Contrainte d’arrêter la besogne coloniale, la Patrie des droits de l’homme exigea de ses colonisés qu’ils passent leur existence d’Etats dits et redits indépendants à lui racheter lesdites infrastructures pour continuer à la soutenir. Dieu, en qui ils croient, aidera lesdits débiteurs.

Les 10 autres piliers de la stagnation de la Mission Civilisatrice soutiennent solidement le premier qui les contient tous en filigrane. Mais il manque le pilier N° 12, celui des « Morts pour la Patrie ». A Cotonou, au quartier Xwlakodji, un hommage est rendu depuis toujours aux attaquants. Désormais, hommage perpétuel sera rendu aux résistants dans le Jardin Matthieu, au pied de l’Obélisque, près de l’Amazone, qui a remisé sa rage de vaincre les attaquants pour arborer maintenant son sourire de Reine Génitrice et Protectrice. A son appel, « Il faut bien commencer. / Commencer quoi ? / La seule chose au monde qui vaille la peine de commencer : / La Fin du monde parbleu », dit Aimé Césaire. La fin du monde des arrogances destructrices.

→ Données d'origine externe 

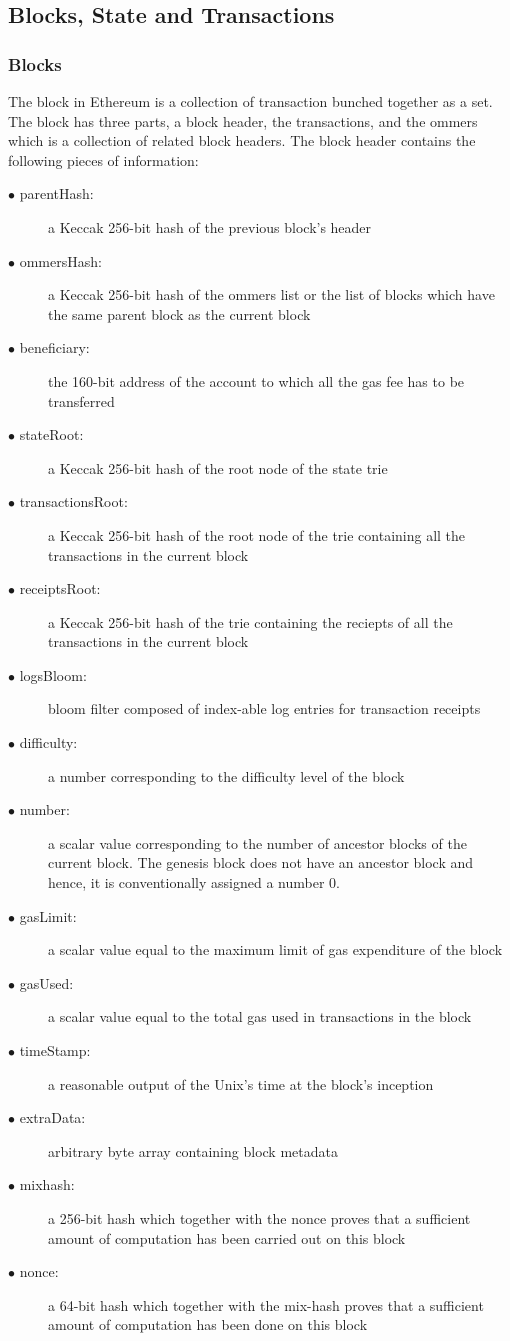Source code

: \documentclass[a4paper,twoside,phd]{BYUPhys}
\begin{document}
\subsection{Blocks, State and Transactions}
\subsubsection{Blocks}
The block in Ethereum is a collection of transaction bunched together as a set. The block has three parts, a block header, the transactions, and the ommers which is a collection of related block headers. The block header contains the following pieces of information:
\begin{description}
\item[$\bullet$ parentHash:] a Keccak 256-bit hash of the previous block's header
\item[$\bullet$ ommersHash:] a Keccak 256-bit hash of the ommers list or the list of blocks which have the same parent block as the current block
\item[$\bullet$ beneficiary:] the 160-bit address of the account to which all the gas fee has to be transferred
\item[$\bullet$ stateRoot:] a Keccak 256-bit hash of the root node of the state trie
\item[$\bullet$ transactionsRoot:] a Keccak 256-bit hash of the root node of the trie containing all the transactions in the current block
\item[$\bullet$ receiptsRoot:] a Keccak 256-bit hash of the trie containing the reciepts of all the transactions in the current block
\item[$\bullet$ logsBloom:] bloom filter composed of index-able log entries for transaction receipts
\item[$\bullet$ difficulty:] a number corresponding to the difficulty level of the block
\item[$\bullet$ number:] a scalar value corresponding to the number of ancestor blocks of the current block. The genesis block does not have an ancestor block and hence, it is conventionally assigned a number 0.
\item[$\bullet$ gasLimit:] a scalar value equal to the maximum limit of gas expenditure of the block
\item[$\bullet$ gasUsed:] a scalar value equal to the total gas used in transactions in the block
\item[$\bullet$ timeStamp:] a reasonable output of the Unix's time at the block's inception
\item[$\bullet$ extraData:] arbitrary byte array containing block metadata
\item[$\bullet$ mixhash:] a 256-bit hash which together with the nonce proves that a sufficient amount of computation has been carried out on this block
\item[$\bullet$ nonce:] a 64-bit hash which together with the mix-hash proves that a sufficient amount of computation has been done on this block
\end{description}
\end{document}
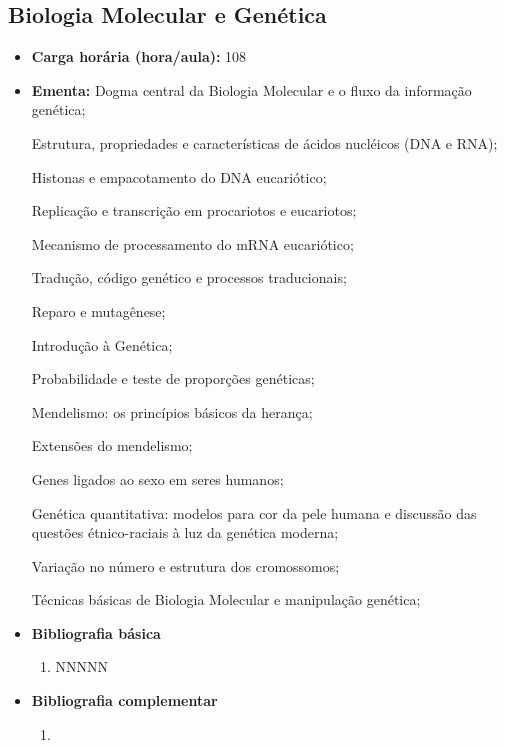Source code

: \documentclass[11pt,fleqn]{book} %
\begin{document}
\subsection{Biologia Molecular e Genética}\label{disc:biomol}
\begin{itemize}
	\item \textbf{Carga horária (hora/aula):} 108
	\item \textbf{Ementa:}
	Dogma central da Biologia Molecular e o fluxo da informação genética;
	
	Estrutura, propriedades e características de ácidos nucléicos (DNA e RNA);

	Histonas e empacotamento do DNA eucariótico; 	
	
	Replicação e transcrição em procariotos e eucariotos;
	
	Mecanismo de processamento do mRNA eucariótico; 
	
	Tradução, código genético e processos traducionais; 
	
	
	Reparo e mutagênese;
	
	Introdução à Genética;

	Probabilidade e teste de proporções genéticas; 

	Mendelismo: os princípios básicos da herança; 

	Extensões do mendelismo; 

	Genes ligados ao sexo em seres humanos;

	Genética quantitativa: modelos para cor da pele humana e discussão das questões étnico-raciais à luz da genética moderna;

	Variação no número e estrutura dos cromossomos;

	Técnicas básicas de Biologia Molecular e manipulação genética;
	
	\item \textbf{Bibliografia básica}
	\begin{enumerate}
		\item NNNNN
	\end{enumerate}
	\item \textbf{Bibliografia complementar}
	\begin{enumerate}
		\item 
	\end{enumerate}	
\end{itemize}

\newpage
\end{document}
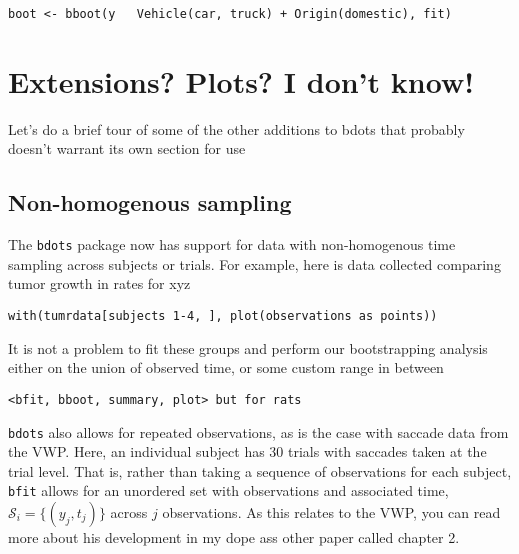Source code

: \documentclass{article}
\begin{document}
\begin{center}
\tt boot <- bboot(y ~ Vehicle(car, truck) + Origin(domestic), fit)
\end{center}






\section{Extensions? Plots? I don't know!}

Let's do a brief tour of some of the other additions to bdots that probably doesn't warrant its own section for use

\subsection{Non-homogenous sampling}

The \texttt{bdots} package now has support for data with non-homogenous time sampling across subjects or trials. For example, here is data collected comparing tumor growth in rates for xyz

\begin{center}
\texttt{with(tumrdata[subjects 1-4, ], plot(observations as points))}
\end{center}

It is not a problem to fit these groups and perform our bootstrapping analysis either on the union of observed time, or some custom range in between

\begin{center}
\texttt{<bfit, bboot, summary, plot> but for rats}
\end{center}

\texttt{bdots} also allows for repeated observations, as is the case with saccade data from the VWP. Here, an individual subject has 30 trials with saccades taken at the trial level. That is, rather than taking a sequence of observations for each subject, \texttt{bfit} allows for an unordered set with observations and associated time, $\mathcal{S}_i = \{(y_j, t_j)\}$ across $j$ observations. As this relates to the VWP, you can read more about his development in my dope ass other paper called chapter 2.
\end{document}
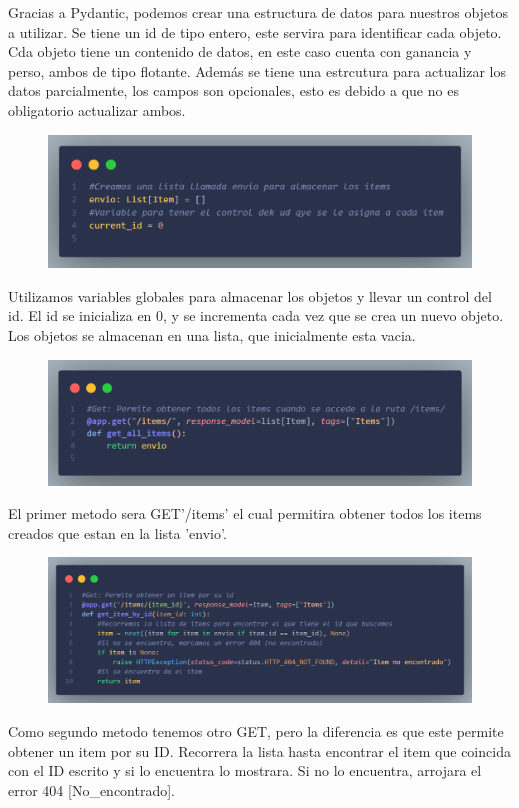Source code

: \documentclass[12pt]{article}
\begin{document}
Gracias a Pydantic, podemos crear una estructura de datos para nuestros objetos a utilizar.
Se tiene un id de tipo entero, este servira para identificar cada objeto.
Cda objeto tiene un contenido de datos, en este caso cuenta con ganancia y perso, ambos de tipo flotante.
Además se tiene una estrcutura para actualizar los datos parcialmente, los campos son opcionales, esto es debido a que no es obligatorio actualizar ambos.

\begin{figure}[H]
    \centering
    \includegraphics[width=1\textwidth]{Imagenes/Captura4_variablesGlobales.png}
\end{figure}
Utilizamos variables globales para almacenar los objetos y llevar un control del id.
El id se inicializa en 0, y se incrementa cada vez que se crea un nuevo objeto.
Los objetos se almacenan en una lista, que inicialmente esta vacia.

\begin{figure}[H]
    \centering
    \includegraphics[width=1\textwidth]{Imagenes/Captura5_getAll.png}
\end{figure}
El primer metodo sera GET{'/items'} el cual permitira obtener todos los items creados que estan en la lista 'envio'.

\begin{figure}[H]
    \centering
    \includegraphics[width=1\textwidth]{Imagenes/Captura6_getindividual.png}
\end{figure}
Como segundo metodo tenemos otro GET, pero la diferencia es que este permite obtener un item por su ID.
Recorrera la lista hasta encontrar el item que coincida con el ID escrito y si lo encuentra lo mostrara.
Si no lo encuentra, arrojara el error 404 [No\_encontrado].
\end{document}
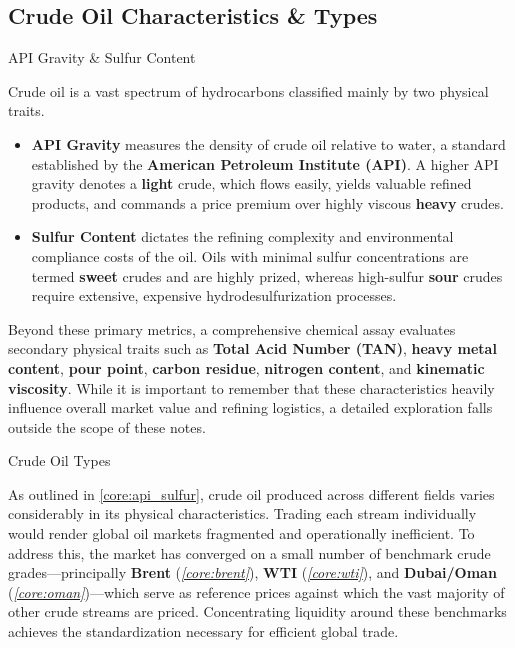 \documentclass[10pt]{article}
\begin{document}
    \subsection{Crude Oil Characteristics \& Types}

      \begin{core}[label=core:api_sulfur]{API Gravity \& Sulfur Content}

        Crude oil is a vast spectrum of hydrocarbons classified mainly by two physical traits.

        \begin{itemize}

          \item \textbf{API Gravity} measures the density of crude oil relative to water, a standard established by the \textbf{American Petroleum Institute (API)}. A higher API gravity denotes a \textbf{light} crude, which flows easily, yields valuable refined products, and commands a price premium over highly viscous \textbf{heavy} crudes.

          \item \textbf{Sulfur Content} dictates the refining complexity and environmental compliance costs of the oil. Oils with minimal sulfur concentrations are termed \textbf{sweet} crudes and are highly prized, whereas high-sulfur \textbf{sour} crudes require extensive, expensive hydrodesulfurization processes.

        \end{itemize}

        Beyond these primary metrics, a comprehensive chemical assay evaluates secondary physical traits such as \textbf{Total Acid Number (TAN)}, \textbf{heavy metal content}, \textbf{pour point}, \textbf{carbon residue}, \textbf{nitrogen content}, and \textbf{kinematic viscosity}. While it is important to remember that these characteristics heavily influence overall market value and refining logistics, a detailed exploration falls outside the scope of these notes.

      \end{core}

      \begin{core}{Crude Oil Types}

        As outlined in \autoref{core:api_sulfur}, crude oil produced across different fields varies considerably in its physical characteristics. Trading each stream individually would render global oil markets fragmented and operationally inefficient. To address this, the market has converged on a small number of benchmark crude grades---principally \textbf{Brent} (\textit{\autoref{core:brent}}), \textbf{WTI} (\textit{\autoref{core:wti}}), and \textbf{Dubai/Oman} (\textit{\autoref{core:oman}})---which serve as reference prices against which the vast majority of other crude streams are priced. Concentrating liquidity around these benchmarks achieves the standardization necessary for efficient global trade.

      \end{core}
\end{document}
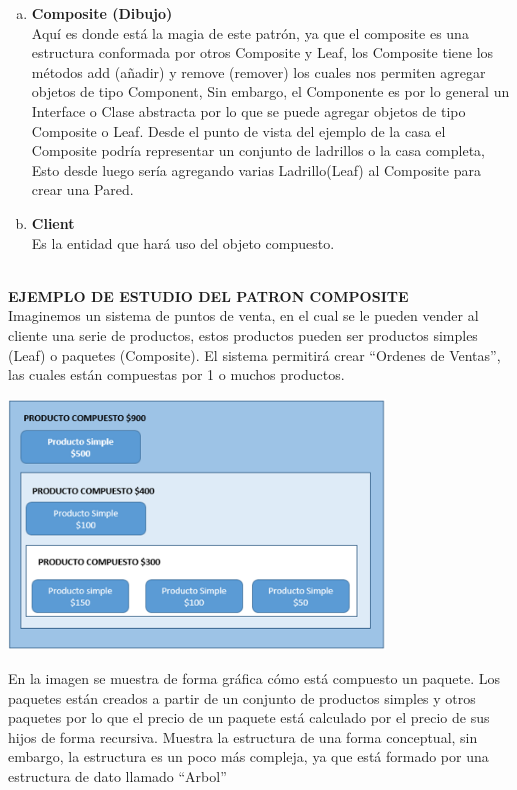 \begin{flushleft}
\begin{enumerate}[a)]
	\item \textbf{Composite (Dibujo)}\\ 
Aquí es donde está la magia de este patrón, ya que el composite es una estructura conformada por otros Composite y Leaf, los Composite tiene los métodos add  (añadir) y remove (remover) los cuales nos permiten agregar objetos de tipo Component, Sin embargo, el Componente es por lo general un Interface o Clase abstracta  por lo que se puede agregar objetos de tipo Composite o Leaf.   Desde el punto de vista del ejemplo de la casa el Composite podría representar un conjunto de ladrillos o la casa completa, Esto desde luego sería agregando varias Ladrillo(Leaf) al Composite para crear una Pared.

	\item \textbf{ Client}\\ 
Es la entidad que hará uso del objeto compuesto.
    \end{enumerate}

\textbf{}\\ 
\textbf{EJEMPLO DE ESTUDIO DEL PATRON COMPOSITE}\\ 
Imaginemos un sistema de puntos de venta, en el cual se le pueden vender al cliente una serie de productos, estos productos pueden ser productos simples (Leaf) o paquetes (Composite).  El sistema permitirá crear “Ordenes de Ventas”, las cuales están compuestas por 1 o muchos productos.

\begin{center}
	\includegraphics[width=10cm]{./Imagenes/composite3} 
	\end{center}

En la imagen se muestra de forma gráfica cómo está compuesto un paquete.  Los paquetes están creados a partir de un conjunto de productos simples y otros paquetes por lo que el precio de un paquete está calculado por el precio de sus hijos de forma recursiva.  Muestra la estructura de una forma conceptual, sin embargo, la estructura es un poco más compleja, ya que está formado por una estructura de dato llamado “Arbol”


\end{flushleft}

Voilà pourquoi, missionnés subliminalement par tous les soldats ci-dessus, morts à la guerre dans les deux camps pour un idéal patriotique, le Bénin et la Patrie des droits de l’homme choisissent un même jour dans l’année. Ce jour-là, à la même heure, à Ouidah au cimetière dit, à Cotonou à Xwlakodji, et au pied de l’Obélisque sous le regard aimant de l’Amazone, sonne le clairon « Aux Morts pour la Patrie ». Et l’on ne chantera plus jamais aucune gloire avec, en toile de fond, colère et mépris. A chaque fois l’on saluera la fin de toutes les féodalités, et l’on saluera, avec ferveur, la réalisation, difficile mais nécessaire, « d’une ceinture de mains fraternelles / Dessous l’Arc-en-Ciel de ta Paix », Seigneur, dit Léopold Sédar Senghor.
En toile de fond, intelligence politique et éthique, imagination et détermination, pour aller de la page des arrogances à celle des bienveillances, afin d’enchanter le monde. Le Bénin en est capable et digne. Et le Bénin va commencer. Le Bénin, premier de cordée. Maintenant.
« Macte animo, generose puer ! », en avant, généreux enfant.